We’re officially Keel Infrastructure! Built for the accelerating demand for HPC and AI—with the power, locations, and execution to deliver. Explore our new website → pic.twitter.com/D6ubEMP1lc
— Keel Infrastructure (@keelinfra_) April 1, 2026
A Clear Trend
It’s not a one-off case. Core Scientific (CORZ) and TeraWulf (WULF) have largely repositioned as HPC operators and signed multi-year contracts with hyperscalers.
Riot Platforms (RIOT), Iris Energy (IREN), and Hut 8 have each announced plans to redirect significant power capacity toward AI clients.

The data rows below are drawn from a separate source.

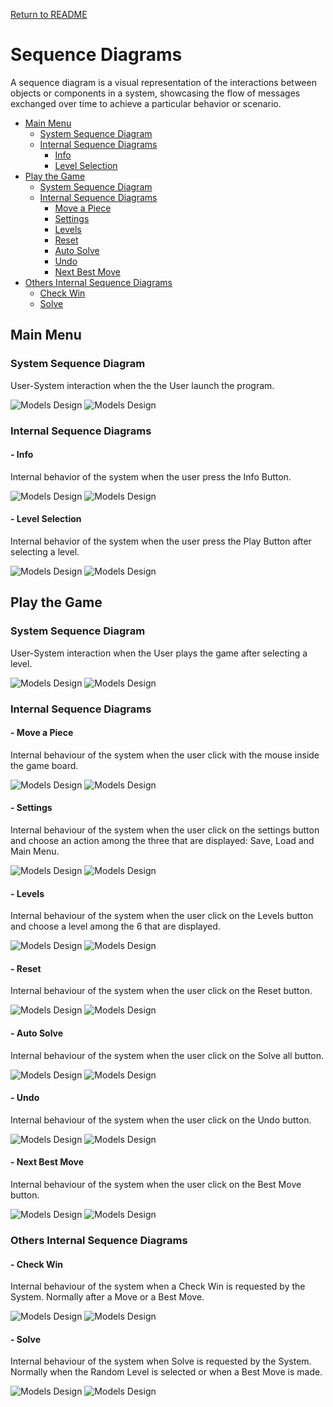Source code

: [Return to README](../README.md)
# Sequence Diagrams
A sequence diagram is a visual representation of the interactions between objects or components in a system, showcasing the flow of messages exchanged over time to achieve a particular behavior or scenario.

- [Main Menu](#main-menu)
    - [System Sequence Diagram](#system-sequence-diagram)
    - [Internal Sequence Diagrams](#internal-sequence-diagrams)
        - [Info](#--info)
        - [Level Selection](#--level-selection)
- [Play the Game](#play-the-game)
    - [System Sequence Diagram](#system-sequence-diagram-1)
    - [Internal Sequence Diagrams](#internal-sequence-diagrams-1)
        - [Move a Piece](#--move-a-piece)
        - [Settings](#--settings)
        - [Levels](#--levels)
        - [Reset](#--reset)
        - [Auto Solve](#--auto-solve)
        - [Undo](#--undo)
        - [Next Best Move](#--next-best-move)
- [Others Internal Sequence Diagrams](#others-internal-sequence-diagrams)
    - [Check Win](#--check-win)
    - [Solve](#--solve)


## Main Menu
### System Sequence Diagram
User-System interaction when the the User launch the program.

![Models Design](../img/Sequence_Diagrams/SD-main_menu-light_theme.png#gh-light-mode-only)
![Models Design](../img/Sequence_Diagrams/SD-main_menu-dark_theme.png#gh-dark-mode-only)

### Internal Sequence Diagrams

#### - Info
Internal behavior of the system when the user press the Info Button.

![Models Design](../img/Sequence_Diagrams/SD-info-light_theme.png#gh-light-mode-only)
![Models Design](../img/Sequence_Diagrams/SD-info-dark_theme.png#gh-dark-mode-only)

#### - Level Selection
Internal behavior of the system when the user press the Play Button after selecting a level.

![Models Design](../img/Sequence_Diagrams/SD-level_selection-light_theme.png#gh-light-mode-only)
![Models Design](../img/Sequence_Diagrams/SD-level_selection-dark_theme.png#gh-dark-mode-only)


## Play the Game
### System Sequence Diagram
User-System interaction when the User plays the game after selecting a level.

![Models Design](../img/Sequence_Diagrams/SD-play_game-light_theme.png#gh-light-mode-only)
![Models Design](../img/Sequence_Diagrams/SD-play_game-dark_theme.png#gh-dark-mode-only)

### Internal Sequence Diagrams

#### - Move a Piece
Internal behaviour of the system when the user click with the mouse inside the game board.

![Models Design](../img/Sequence_Diagrams/SD-move_piece-light_theme.png#gh-light-mode-only)
![Models Design](../img/Sequence_Diagrams/SD-move_piece-dark_theme.png#gh-dark-mode-only)

#### - Settings
Internal behaviour of the system when the user click on the settings button and choose an action among the three that are displayed: Save, Load and Main Menu.

![Models Design](../img/Sequence_Diagrams/SD-settings-light_theme.png#gh-light-mode-only)
![Models Design](../img/Sequence_Diagrams/SD-settings-dark_theme.png#gh-dark-mode-only)

#### - Levels
Internal behaviour of the system when the user click on the Levels button and choose a level among the 6 that are displayed.

![Models Design](../img/Sequence_Diagrams/SD-levels-light_theme.png#gh-light-mode-only)
![Models Design](../img/Sequence_Diagrams/SD-levels-dark_theme.png#gh-dark-mode-only)

#### - Reset
Internal behaviour of the system when the user click on the Reset button.

![Models Design](../img/Sequence_Diagrams/SD-reset-light_theme.png#gh-light-mode-only)
![Models Design](../img/Sequence_Diagrams/SD-reset-dark_theme.png#gh-dark-mode-only)

#### - Auto Solve
Internal behaviour of the system when the user click on the Solve all button.

![Models Design](../img/Sequence_Diagrams/SD-solve_all-light_theme.png#gh-light-mode-only)
![Models Design](../img/Sequence_Diagrams/SD-solve_all-dark_theme.png#gh-dark-mode-only)

#### - Undo
Internal behaviour of the system when the user click on the Undo button.

![Models Design](../img/Sequence_Diagrams/SD-undo-light_theme.png#gh-light-mode-only)
![Models Design](../img/Sequence_Diagrams/SD-undo-dark_theme.png#gh-dark-mode-only)

#### - Next Best Move
Internal behaviour of the system when the user click on the Best Move button.

![Models Design](../img/Sequence_Diagrams/SD-next_best_move-light_theme.png#gh-light-mode-only)
![Models Design](../img/Sequence_Diagrams/SD-next_best_move-dark_theme.png#gh-dark-mode-only)


### Others Internal Sequence Diagrams

#### - Check Win
Internal behaviour of the system when a Check Win is requested by the System.
Normally after a Move or a Best Move.

![Models Design](../img/Sequence_Diagrams/SD-check_win-light_theme.png#gh-light-mode-only)
![Models Design](../img/Sequence_Diagrams/SD-check_win-dark_theme.png#gh-dark-mode-only)

#### - Solve
Internal behaviour of the system when Solve is requested by the System.
Normally when the Random Level is selected or when a Best Move is made.

![Models Design](../img/Sequence_Diagrams/SD-solve-light_theme.png#gh-light-mode-only)
![Models Design](../img/Sequence_Diagrams/SD-solve-dark_theme.png#gh-dark-mode-only)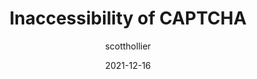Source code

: ---
author: scotthollier
coauthor: cooper_w3c
# coauthors
date: 2021-12-16
publisher: w3c
tags:
  - accessibility
  - captcha
target_url: https://www.w3.org/TR/2021/DNOTE-turingtest-20211216/
title: Inaccessibility of CAPTCHA
---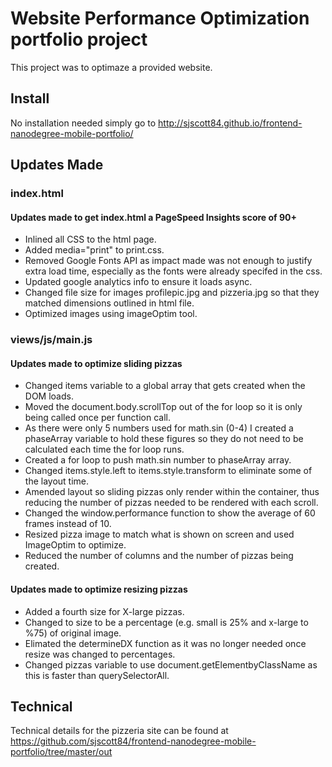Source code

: # Website Performance Optimization portfolio project

This project was to optimaze a provided website.

## Install

No installation needed simply go to http://sjscott84.github.io/frontend-nanodegree-mobile-portfolio/

## Updates Made

### index.html

#### Updates made to get index.html a PageSpeed Insights score of 90+

* Inlined all CSS to the html page.
* Added media="print" to print.css.
* Removed Google Fonts API as impact made was not enough to justify extra load time, especially as the fonts were already specifed in the css.
* Updated google analytics info to ensure it loads async.
* Changed file size for images profilepic.jpg and pizzeria.jpg so that they matched dimensions outlined in html file.
* Optimized images using imageOptim tool.


### views/js/main.js

#### Updates made to optimize sliding pizzas

* Changed items variable to a global array that gets created when the DOM loads.
* Moved the document.body.scrollTop out of the for loop so it is only being called once per function call.
* As there were only 5 numbers used for math.sin (0-4) I created a phaseArray variable to hold these figures so they do not need to be calculated each time the for loop runs.
* Created a for loop to push math.sin number to phaseArray array.
* Changed items.style.left to items.style.transform to eliminate some of the layout time.
* Amended layout so sliding pizzas only render within the container, thus reducing the number of pizzas needed to be rendered with each scroll.
* Changed the window.performance function to show the average of 60 frames instead of 10.
* Resized pizza image to match what is shown on screen and used ImageOptim to optimize.
* Reduced the number of columns and the number of pizzas being created.

#### Updates made to optimize resizing pizzas

* Added a fourth size for X-large pizzas.
* Changed to size to be a percentage (e.g. small is 25% and x-large to %75) of original image.
* Elimated the determineDX function as it was no longer needed once resize was changed to percentages.
* Changed pizzas variable to use document.getElementbyClassName as this is faster than querySelectorAll.

## Technical

Technical details for the pizzeria site can be found at https://github.com/sjscott84/frontend-nanodegree-mobile-portfolio/tree/master/out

Analysts estimate that by end of 2027, up to 20% of the Bitcoin mining industry’s total power capacity could be repurposed for AI and HPC workloads.
Why Miners Have an Edge
The pivot works because miners already hold what the AI industry can’t quickly acquire: large-scale sites with high-voltage power contracts and the infrastructure permits to match.
Hyperscalers are facing two-to-four-year delays just to get new data centres grid-connected. Miners can bring AI capacity online in one to two years.
Goldman Sachs forecasts U.S. data center power demand growing at a 15% compound annual rate through 2030, driven predominantly by AI.
The Valuation Play
The financial logic is as important as the operational one. Bitcoin miners typically trade at 6–12x EBITDA. Data center operators trade at 20–25x.
A successful transition from volatile commodity production to infrastructure-as-a-service — with long-term leases and predictable cash flows — implies a substantial multiple re-rating. That’s the bet these companies are making.
For brokers and investors, the practical consequence is sector reclassification. What traded as a pure-play crypto mining cohort is becoming a heterogeneous mix of infrastructure companies, AI-levered real estate plays, and residual Bitcoin producers.
Applying uniform crypto-cycle logic to the entire group is increasingly the wrong frame.